Thursday, October 24, 2013
The Saudi-USA rift and its implications on the Palestinians
The growing tensions between Saudi Arabia and the Obama administration reached the level of an open breach that will have vast repercussions across the Middle East and will also engulf the Palestinian problem.
The tensions between the two brewed up since Obama was elected president and revealed his intensions to reconcile with the Moslem Brothers and announced his plans to close Guantanamo down. This policy alarmed the Saudis because of two aspects: the Moslem Brothers are their enemies and releasing al-Qaeda terrorists exposed the House of Saud to physical dangers.
The deposition of Mubarak on the one hand and sticking to Mursi on the other escalated the tensions but the crisis over Syria and the dialogue with Iran brought the former allies to the brink of cut-off. The Saudis did not understand the fiasco over the chemical weapons in Syria as a "mistake" or "weakness" but as a studied policy on the part of the USA to shift to alliance with Iran instead of the Gulf Arabs. It seemed in Riyadh as a natural continuation of the USA attempt to prevent Saudi Arabia of sending rescue forces to Bahrain to shield the Arab regime of falling to Shiite opposition. Saudi top officials are talking in terms that the USA is a subversive power in the Gulf. As far as they are concerned the USA is reaching out to their worst enemies: Iran and Moslem Brothers and it is ready to abandon them.
Earlier this week the Saudis summoned in Jeddah an initial consultation on the new situation with Gulf Emirates and Jordan. The Jordanian aspect deserves a separate analysis that we shall do in due time. As far as the Palestinians are concerned we have learned that during the pilgrimage season last week Saudi officials told Palestinian seniors that after Saudi Arabia decided to break relations with the USA they expect the Palestinians at least to "distance" themselves from the USA. What does it mean in practical terms? We have to wait and see. A bad token for the future came in the justification of the Saudi decision to avoid joining the UN Security Council membership. They blamed UN Security Council in failing its duties regarding Syria and Palestine. This may herald radicalization of Saudi stance towards the peace process with Israel and we may hear Saudi positions criticizing Palestinian "concessions" etc. it will come not as a result of Saudi conviction that this is the case but rather in order to spoil USA efforts to advance the peace process.
A first indication to this direction came from Qatar. Earlier this week Qatar announced that that they write off Palestinian Authority debt of $150 million. Until now Qatar paid only to Hamas in Gaza and ignored the needs of Ramallah. Saudi Arabia uses to pay Ramallah $200 million monthly. The reason – in the Palestinian divide Moslem Brothers Qatar aligned with Gaza while anti-Moslem Brothers Saudi Arabia aligned with Ramallah. But in the Saudi-USA divide – Qatar does not belong to the Gulf and Saudi camp—but the USA. Hence, expecting a Saudi possible freeze on aid to the Palestinian Authority Kerry asked his Qatari allies to signal to the Saudis that Qatar can replace the Gulf in encouraging the Palestinians in advancing in the peace process. Our initial analysis however is that indeed the Palestinians will slow down with the USA until they know for certain what might be the real position of Saudi Arabia on the matter.

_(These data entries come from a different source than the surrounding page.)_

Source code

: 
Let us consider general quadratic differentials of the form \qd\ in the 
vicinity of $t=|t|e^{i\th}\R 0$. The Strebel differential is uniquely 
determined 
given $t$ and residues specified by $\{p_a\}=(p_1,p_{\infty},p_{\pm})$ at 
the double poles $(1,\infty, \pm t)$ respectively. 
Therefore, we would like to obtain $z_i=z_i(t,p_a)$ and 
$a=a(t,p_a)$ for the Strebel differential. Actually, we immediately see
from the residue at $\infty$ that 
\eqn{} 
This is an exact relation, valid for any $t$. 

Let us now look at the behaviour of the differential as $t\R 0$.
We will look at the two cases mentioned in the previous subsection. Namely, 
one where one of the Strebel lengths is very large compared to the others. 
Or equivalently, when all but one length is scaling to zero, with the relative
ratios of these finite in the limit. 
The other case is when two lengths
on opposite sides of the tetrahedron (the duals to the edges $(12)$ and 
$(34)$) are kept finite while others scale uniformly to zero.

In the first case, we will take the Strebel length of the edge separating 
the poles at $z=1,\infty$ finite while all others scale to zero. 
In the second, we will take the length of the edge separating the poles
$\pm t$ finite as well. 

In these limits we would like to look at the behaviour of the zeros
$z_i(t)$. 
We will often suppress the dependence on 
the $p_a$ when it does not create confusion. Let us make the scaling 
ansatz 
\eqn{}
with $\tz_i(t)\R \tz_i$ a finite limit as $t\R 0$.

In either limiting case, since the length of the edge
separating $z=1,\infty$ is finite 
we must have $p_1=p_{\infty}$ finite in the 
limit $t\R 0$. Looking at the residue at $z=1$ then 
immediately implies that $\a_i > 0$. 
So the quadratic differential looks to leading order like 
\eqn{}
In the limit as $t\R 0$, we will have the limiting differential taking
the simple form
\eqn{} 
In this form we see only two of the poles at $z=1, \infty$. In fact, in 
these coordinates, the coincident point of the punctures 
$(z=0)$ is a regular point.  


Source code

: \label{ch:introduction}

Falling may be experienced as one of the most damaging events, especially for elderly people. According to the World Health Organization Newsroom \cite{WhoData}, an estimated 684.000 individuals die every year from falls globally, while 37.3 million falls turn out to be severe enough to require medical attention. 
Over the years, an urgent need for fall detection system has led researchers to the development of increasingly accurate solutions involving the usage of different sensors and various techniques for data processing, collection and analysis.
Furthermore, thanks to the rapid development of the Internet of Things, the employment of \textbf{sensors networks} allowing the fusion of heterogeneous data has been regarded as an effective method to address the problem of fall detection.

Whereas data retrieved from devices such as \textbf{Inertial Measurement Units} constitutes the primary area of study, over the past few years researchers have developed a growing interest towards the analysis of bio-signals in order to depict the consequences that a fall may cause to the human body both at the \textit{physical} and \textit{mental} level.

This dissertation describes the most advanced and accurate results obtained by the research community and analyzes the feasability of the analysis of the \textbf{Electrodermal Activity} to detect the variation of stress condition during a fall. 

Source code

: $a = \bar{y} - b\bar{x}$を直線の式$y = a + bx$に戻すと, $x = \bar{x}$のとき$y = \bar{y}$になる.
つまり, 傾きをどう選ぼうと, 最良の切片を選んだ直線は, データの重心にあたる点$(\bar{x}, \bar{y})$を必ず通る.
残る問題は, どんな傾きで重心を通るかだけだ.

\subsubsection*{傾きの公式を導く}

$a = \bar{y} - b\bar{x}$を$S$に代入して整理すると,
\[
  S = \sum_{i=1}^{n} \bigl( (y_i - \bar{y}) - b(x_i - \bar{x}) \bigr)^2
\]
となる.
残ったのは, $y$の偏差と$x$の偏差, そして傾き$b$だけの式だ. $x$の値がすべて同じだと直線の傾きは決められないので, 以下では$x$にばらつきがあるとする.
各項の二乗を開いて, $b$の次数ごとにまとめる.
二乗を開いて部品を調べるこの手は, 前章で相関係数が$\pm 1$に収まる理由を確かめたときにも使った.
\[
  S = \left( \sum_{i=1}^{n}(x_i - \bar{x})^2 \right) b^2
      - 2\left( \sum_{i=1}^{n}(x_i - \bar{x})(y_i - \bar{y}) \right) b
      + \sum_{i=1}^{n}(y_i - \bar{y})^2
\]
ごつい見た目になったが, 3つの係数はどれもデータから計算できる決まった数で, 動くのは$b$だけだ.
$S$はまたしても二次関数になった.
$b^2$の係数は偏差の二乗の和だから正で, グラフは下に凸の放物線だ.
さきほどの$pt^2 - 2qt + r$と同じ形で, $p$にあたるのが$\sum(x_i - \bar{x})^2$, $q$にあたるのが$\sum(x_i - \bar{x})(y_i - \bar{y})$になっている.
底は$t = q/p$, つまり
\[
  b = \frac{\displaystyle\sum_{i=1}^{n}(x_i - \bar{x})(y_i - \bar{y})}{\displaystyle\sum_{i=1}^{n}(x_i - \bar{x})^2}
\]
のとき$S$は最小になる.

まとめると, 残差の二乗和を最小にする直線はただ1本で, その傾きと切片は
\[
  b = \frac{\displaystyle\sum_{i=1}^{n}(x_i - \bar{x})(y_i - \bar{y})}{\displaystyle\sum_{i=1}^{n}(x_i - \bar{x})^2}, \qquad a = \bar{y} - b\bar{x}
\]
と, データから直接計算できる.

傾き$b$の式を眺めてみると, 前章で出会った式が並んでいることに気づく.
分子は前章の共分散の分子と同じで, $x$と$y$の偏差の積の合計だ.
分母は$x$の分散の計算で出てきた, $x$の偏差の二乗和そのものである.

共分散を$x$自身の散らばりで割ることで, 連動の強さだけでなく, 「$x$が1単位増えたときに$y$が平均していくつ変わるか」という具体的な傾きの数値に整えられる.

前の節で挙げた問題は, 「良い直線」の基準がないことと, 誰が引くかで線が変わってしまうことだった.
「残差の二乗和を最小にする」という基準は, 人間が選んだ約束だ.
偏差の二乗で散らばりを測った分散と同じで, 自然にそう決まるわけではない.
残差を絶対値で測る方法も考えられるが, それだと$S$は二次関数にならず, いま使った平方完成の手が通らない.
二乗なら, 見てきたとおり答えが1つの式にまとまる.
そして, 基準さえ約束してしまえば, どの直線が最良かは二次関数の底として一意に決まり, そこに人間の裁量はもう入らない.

The Qatari shift in favor of Ramallah is not only a result of Kerry's request to substitute the Gulf and Saudi Arabia in aiding the Palestinian Authority but also a shift in Qatar relations with Hamas.
Qatar has invited Hamas leader Khaled Mash'al to settle in Doha in expectation to have Hamas joining "political Islam" – that's to say: to abandon terror and shift to political activity only. At first stage he was obliged to renounce the "muqawama" and turn Hamas to political party. Mash'al himself announced that once Israel withdraws to 1967 lines- he will announce a "hudna"—ceasefire with Israel. But in practical terms nothing has happened and Mash'al himself declared time and again that he is not going to give up "muqawama" and Hamas can join "political Islam" as its military wing…
Qatar cannot accept it and the shift to Ramallah is also a token of displeasure with Hamas.
Sum up: Saudi Arabia gave the Palestinians an initial notice that they expect them to stay on their side in the divide with the USA. We expect the Palestinians to give them a positive answer. This may badly affect the peace process as the Saudis may now express radical positions and the Palestinians may slow down the track with Israel.
Qatar hinted readiness to replace Saudi Arabia in case the Gulf will stop aiding the Palestinian Authority but also expressed displeasure with Hamas of its rejecting Qatar efforts to join "Political Islam".